[Supplied information — start]

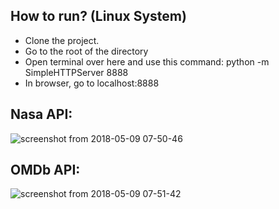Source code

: ## How to run? (Linux System)
* Clone the project.
* Go to the root of the directory
* Open terminal over here and use this command: python -m SimpleHTTPServer 8888
* In browser, go to localhost:8888

## Nasa API:
![screenshot from 2018-05-09 07-50-46](https://lh5.googleusercontent.com/QhA0a_UhJTJ2uLCvfyVGkvr_fwHqOzU9zSI35Ej0yOXnUNDJFPkAfv8RWNwjd4Ujmhx3QNPP3lq8xweDkOpIlSdFX_im0PkUwXzW-YhPrltHHRSheIPo6XUf_aXNB7oznm9UOBNs)

## OMDb API:
![screenshot from 2018-05-09 07-51-42](https://lh5.googleusercontent.com/6_Dui4u5oycxC2FuNT-4BOmFv4oiZW2fR-42hl6m0MSVvGHjIvIYg9_1-Z3-qPvD-J5pWHlOf834zyehosCICeeM7ta2PEGP9X2MS1mVAV9moFIi-OnVqBzEp0JeEUx5SGyEjB1W)
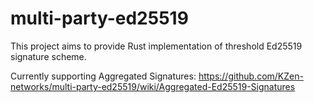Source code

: # multi-party-ed25519
This project aims to provide Rust implementation of threshold Ed25519 signature scheme.

Currently supporting Aggregated Signatures: https://github.com/KZen-networks/multi-party-ed25519/wiki/Aggregated-Ed25519-Signatures
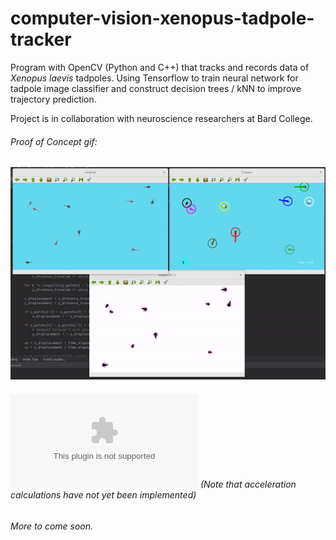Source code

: # computer-vision-xenopus-tadpole-tracker
Program with OpenCV (Python and C++) that tracks and records data of *Xenopus laevis* tadpoles. Using Tensorflow to train neural network for tadpole image classifier and construct decision trees / kNN to improve trajectory prediction. 

Project is in collaboration with neuroscience researchers at Bard College.

###### Proof of Concept gif:

![Uh oh, it appears the gif didn't load. Please find the gif in the images folder of this repositiory.](/images/proof_of_concept.gif?raw=true "Proof of Concept")




###### ![Sample output file](https://github.com/alexander-hamme/Computer_Vision_Xenopus_Tadpole_Tracker/blob/master/data.csv) (Note that acceleration calculations have not yet been implemented)


###### *More to come soon.*
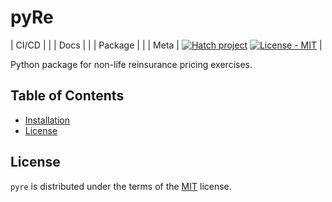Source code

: # pyRe

| CI/CD | |
| Docs | |
| Package |  |
| Meta | [![Hatch project](https://img.shields.io/badge/%F0%9F%A5%9A-Hatch-4051b5.svg)](https://github.com/pypa/hatch) [![License - MIT](https://img.shields.io/badge/license-MIT-9400d3.svg)](https://spdx.org/licenses/)  |


Python package for non-life reinsurance pricing exercises.

## Table of Contents

- [Installation](#installation)
- [License](#license)


## License

`pyre` is distributed under the terms of the [MIT](https://spdx.org/licenses/MIT.html) license.
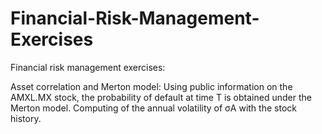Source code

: # Financial-Risk-Management-Exercises
Financial risk management exercises: 

  Asset correlation and Merton model: 
  Using public information on the AMXL.MX stock, the probability of default at time T is obtained under the Merton model. Computing of the annual volatility of σA with the stock history.
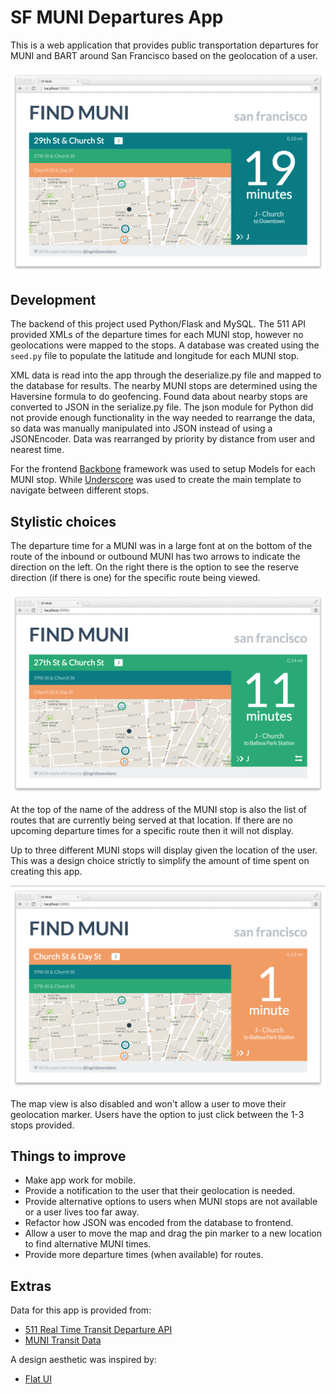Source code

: SF MUNI Departures App
======================

This is a web application that provides public transportation departures for MUNI and BART around San Francisco based on the geolocation of a user.

![alt text](./static/pics/sf_muni_1.jpg)


Development
-----------

The backend of this project used Python/Flask and MySQL. The 511 API provided XMLs of the departure times for each MUNI stop, however no geolocations were mapped to the stops. A database was created using the `seed.py` file to populate the latitude and longitude for each MUNI stop. 

XML data is read into the app through the deserialize.py file and mapped to the database for results. The nearby MUNI stops are determined using the Haversine formula to do geofencing. Found data about nearby stops are converted to JSON in the serialize.py file. The json module for Python did not provide enough functionality in the way needed to rearrange the data, so data was manually manipulated into JSON instead of using a JSONEncoder. Data was rearranged by priority by distance from user and nearest time.

For the frontend [Backbone](http://backbonejs.org/) framework was used to setup Models for each MUNI stop. While [Underscore](http://underscorejs.org/) was used to create the main template to navigate between different stops. 

Stylistic choices
-----------------

The departure time for a MUNI was in a large font at on the bottom of the route of the inbound or outbound MUNI has two arrows to indicate the direction on the left. On the right there is the option to see the reserve direction (if there is one) for the specific route being viewed. 

![alt text](./static/pics/sf_muni_2.jpg)

At the top of the name of the address of the MUNI stop is also the list of routes that are currently being served at that location. If there are no upcoming departure times for a specific route then it will not display. 

Up to three different MUNI stops will display given the location of the user. This was a design choice strictly to simplify the amount of time spent on creating this app. 

![alt text](./static/pics/sf_muni_3.jpg)

The map view is also disabled and won't allow a user to move their geolocation marker. Users have the option to just click between the 1-3 stops provided. 

Things to improve
-----------------

* Make app work for mobile.
* Provide a notification to the user that their geolocation is needed. 
* Provide alternative options to users when MUNI stops are not available or a user lives too far away.
* Refactor how JSON was encoded from the database to frontend.
* Allow a user to move the map and drag the pin marker to a new location to find alternative MUNI times. 
* Provide more departure times (when available) for routes.


Extras
------

Data for this app is provided from:
* [511 Real Time Transit Departure API](http://511.org/developer-resources_transit-api.asp)
* [MUNI Transit Data](http://www.sfmta.com/about-sfmta/reports/gtfs-transit-data)

A design aesthetic was inspired by:
* [Flat UI](http://designmodo.github.io/Flat-UI/)
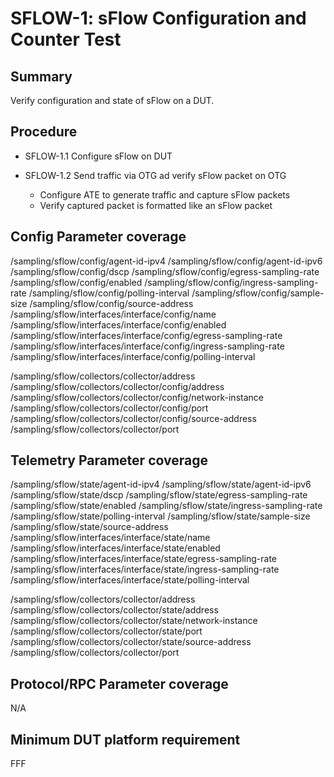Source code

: # SFLOW-1: sFlow Configuration and Counter Test

## Summary

Verify configuration and state of sFlow on a DUT.

## Procedure

*   SFLOW-1.1 Configure sFlow on DUT

*   SFLOW-1.2 Send traffic via OTG ad verify sFlow packet on OTG
    *   Configure ATE to generate traffic and capture sFlow packets
    *   Verify captured packet is formatted like an sFlow packet


## Config Parameter coverage
/sampling/sflow/config/agent-id-ipv4
/sampling/sflow/config/agent-id-ipv6
/sampling/sflow/config/dscp
/sampling/sflow/config/egress-sampling-rate
/sampling/sflow/config/enabled
/sampling/sflow/config/ingress-sampling-rate
/sampling/sflow/config/polling-interval
/sampling/sflow/config/sample-size
/sampling/sflow/config/source-address
/sampling/sflow/interfaces/interface/config/name
/sampling/sflow/interfaces/interface/config/enabled
/sampling/sflow/interfaces/interface/config/egress-sampling-rate
/sampling/sflow/interfaces/interface/config/ingress-sampling-rate
/sampling/sflow/interfaces/interface/config/polling-interval

/sampling/sflow/collectors/collector/address
/sampling/sflow/collectors/collector/config/address
/sampling/sflow/collectors/collector/config/network-instance
/sampling/sflow/collectors/collector/config/port
/sampling/sflow/collectors/collector/config/source-address
/sampling/sflow/collectors/collector/port

## Telemetry Parameter coverage
/sampling/sflow/state/agent-id-ipv4
/sampling/sflow/state/agent-id-ipv6
/sampling/sflow/state/dscp
/sampling/sflow/state/egress-sampling-rate
/sampling/sflow/state/enabled
/sampling/sflow/state/ingress-sampling-rate
/sampling/sflow/state/polling-interval
/sampling/sflow/state/sample-size
/sampling/sflow/state/source-address
/sampling/sflow/interfaces/interface/state/name
/sampling/sflow/interfaces/interface/state/enabled
/sampling/sflow/interfaces/interface/state/egress-sampling-rate
/sampling/sflow/interfaces/interface/state/ingress-sampling-rate
/sampling/sflow/interfaces/interface/state/polling-interval

/sampling/sflow/collectors/collector/address
/sampling/sflow/collectors/collector/state/address
/sampling/sflow/collectors/collector/state/network-instance
/sampling/sflow/collectors/collector/state/port
/sampling/sflow/collectors/collector/state/source-address
/sampling/sflow/collectors/collector/port

## Protocol/RPC Parameter coverage
N/A

## Minimum DUT platform requirement
FFF

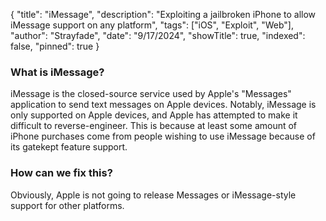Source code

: {
"title": "iMessage",
"description": "Exploiting a jailbroken iPhone to allow iMessage support on any platform",
"tags": ["iOS", "Exploit", "Web"],
"author": "Strayfade",
"date": "9/17/2024",
"showTitle": true,
"indexed": false,
"pinned": true
}

### What is iMessage?

iMessage is the closed-source service used by Apple's "Messages" application to send text messages on Apple devices. Notably, iMessage is only supported on Apple devices, and Apple has attempted to make it difficult to reverse-engineer. This is because at least some amount of iPhone purchases come from people wishing to use iMessage because of its gatekept feature support.

### How can we fix this?

Obviously, Apple is not going to release Messages or iMessage-style support for other platforms. 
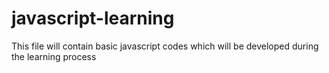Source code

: # javascript-learning
This file will contain basic javascript codes which will be developed during the learning process
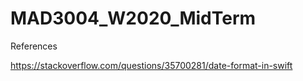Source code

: # MAD3004_W2020_MidTerm



References



https://stackoverflow.com/questions/35700281/date-format-in-swift

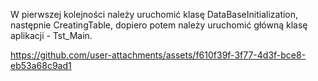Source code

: W pierwszej kolejności należy uruchomić klasę DataBaseInitialization, następnie CreatingTable, dopiero potem należy uruchomić główną klasę aplikacji - Tst_Main. 

https://github.com/user-attachments/assets/f610f39f-3f77-4d3f-bce8-eb53a68c9ad1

[Supplied information — finish]

**Work order**
Go through the material above, and wherever a line contains the string "Merton", return it.

**Finished exercise**
  Asset correlation and Merton model: 
  Using public information on the AMXL.MX stock, the probability of default at time T is obtained under the Merton model. Computing of the annual volatility of σA with the stock history.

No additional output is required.